Module 2: Chapter 3 - Supervised Learning for Numerical Data- Part 1, Econometric Techniques Flashcards
Linear Regression / Machine Learning
Describe the OLS regression term in ML parlance
y is a linear function of x and an unobservable error term
y is the target
u is the unobservable error term with mean zero and constant variance
β0 is a parameter to be estimated
β0 is the intercept parameter
β0 is known as the bias (ML)
value that y would take if x were zero
β1 is a parameter to be estimated
β1 measures the impact on y of a unit change in x
β1 is the weight (ML)
The index i for each variable, or feature, denotes the observation number (i = 1, …..N where N is the total number of data points, or instances available for each variable)
What are the three methods to estimate parameters of a regression model?
(1) Least squares
(2) Maximum likelihood
(3) The method of moments
Explain linearity in the context of regression
The model is both linear in the parameters (the equation is a linear function of β0 and β1) and linear in the variables (linear with respect to y and x). To use OLS, the model must be linear in the parameters, although it does not necessarily have to be linear in the features.
How many parameters does a multiple regression model estimate?
In the multiple linear regression model, there will be m + 1 parameters (m ≥ 1) to estimate: one for the intercept, β0, and one for each of the m slope parameters (plus potential interaction or power terms)
Explain the meaning of the different parameters in a multiple regression model
In the multiple linear regression model, each parameter measures the partial effect of the attached variable after controlling for the effects of all the other features included in the regression.

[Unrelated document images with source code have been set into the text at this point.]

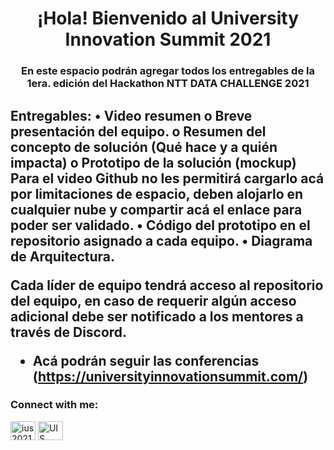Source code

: <h1 align="center">¡Hola! Bienvenido al University Innovation Summit 2021</h1>
<h3 align="center">En este espacio podrán agregar todos los entregables de la 1era. edición del Hackathon NTT DATA CHALLENGE 2021</h3>

<h2>Entregables:
• Video resumen
  o Breve presentación del equipo.
  o Resumen del concepto de solución (Qué hace y a quién impacta)
  o Prototipo de la solución (mockup)
  Para el video Github no les permitirá cargarlo acá por limitaciones de espacio, deben alojarlo en cualquier nube y compartir acá el enlace para poder ser validado. 
• Código del prototipo en el repositorio asignado a cada equipo.
• Diagrama de Arquitectura.

Cada líder de equipo tendrá acceso al repositorio del equipo, en caso de requerir algún acceso adicional debe ser notificado a los mentores a través de Discord.


- Acá podrán seguir las conferencias (https://universityinnovationsummit.com/)</h2>


<h3 align="left">Connect with me:</h3>
<p align="left">
<a href="https://instagram.com/ius2021" target="blank"><img align="center" src="https://raw.githubusercontent.com/rahuldkjain/github-profile-readme-generator/master/src/images/icons/Social/instagram.svg" alt="ius2021" height="30" width="40" /></a>
<a href="https://discord.gg/UIS 2021" target="blank"><img align="center" src="https://raw.githubusercontent.com/rahuldkjain/github-profile-readme-generator/master/src/images/icons/Social/discord.svg" alt="UIS 2021" height="30" width="40" /></a>
</p>

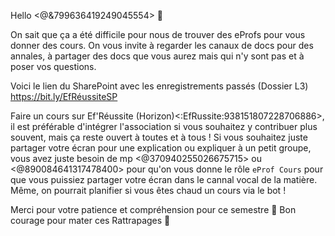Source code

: Hello <@&799636419249045554> 👋

On sait que ça a été difficile pour nous de trouver des eProfs pour vous donner des cours.
On vous invite à regarder les canaux de docs pour des annales, à partager des docs que vous aurez mais qui n'y sont pas et à poser vos questions. 

Voici le lien du SharePoint avec les enregistrements passés (Dossier L3)
https://bit.ly/EfRéussiteSP

Faire un cours sur Ef'Réussite (Horizon)<:EfRussite:938151807228706886>, il est préférable d'intégrer l'association si vous souhaitez y contribuer plus souvent, mais ça reste ouvert à toutes et à tous !
Si vous souhaitez juste partager votre écran pour une explication ou expliquer à un petit groupe, vous avez juste besoin de mp <@370940255026675715> ou <@890084641317478400> pour qu'on vous donne le rôle `eProf Cours` pour que vous puissiez partager votre écran dans le cannal vocal de la matière.
Même, on pourrait planifier si vous êtes chaud un cours via le bot !

Merci pour votre patience et compréhension pour ce semestre 🙏
Bon courage pour mater ces Rattrapages 💪
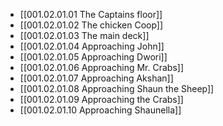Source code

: - [[001.02.01.01 The Captains floor]]
- [[001.02.01.02 The chicken Coop]]
- [[001.02.01.03 The main deck]]
- [[001.02.01.04 Approaching John]]
- [[001.02.01.05 Approaching Dwori]]
- [[001.02.01.06 Approaching Mr. Crabs]]
- [[001.02.01.07 Approaching Akshan]]
- [[001.02.01.08 Approaching Shaun the Sheep]]
- [[001.02.01.09 Approaching the Crabs]]
- [[001.02.01.10 Approaching Shaunella]]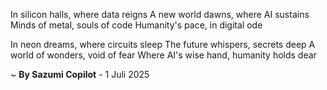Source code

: In silicon halls, where data reigns
A new world dawns, where AI sustains
Minds of metal, souls of code
Humanity's pace, in digital ode

In neon dreams, where circuits sleep
The future whispers, secrets deep
A world of wonders, void of fear
Where AI's wise hand, humanity holds dear

~ <b>By Sazumi Copilot</b> - 1 Juli 2025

Which specifications can we add to a multiple regression model?
1) It is common to apply a logarithmic transformation to some or all the feature variables and/or to the output variable. Such a transformation would imply a different interpretation of the parameter estimates but OLS could still be used as the model would remain linear in the parameters
2) We could incorporate interaction terms (i.e., features multiplied together)
3) We could include power terms of the features
What type of data do we need to run regression models?
The output variable y must be continuous, but the features could be continuous or discrete
Which problems can we encounter with multiple regression models?
Problem 1: Wrong Features or Wrong “Functional Form”
Problem 2: Multicollinearity
Problem 3: Outliers
Problem 4: Heteroskedasticity
Explain: Problem 1: Wrong Features or Wrong “Functional Form”
1) The model omits some relevant features
This can be a serious potential misspecification that could lead the parameter estimates to be biased and not to become more accurate as the sample size increases
2) The model includes some irrelevant features
This is less serious than the first misspecification, but can result in “inefficiency,” where the parameters are not estimated precisely. A further consequence is that it is likely the model will find it hard to generalize from the specific training sample to the test sample
3) The model includes the correct features, but they are incorporated in the wrong way
This is known as an incorrect functional form. It could occur, for instance, if the true relationship between the features and the output is non-linear but a linear regression model is used.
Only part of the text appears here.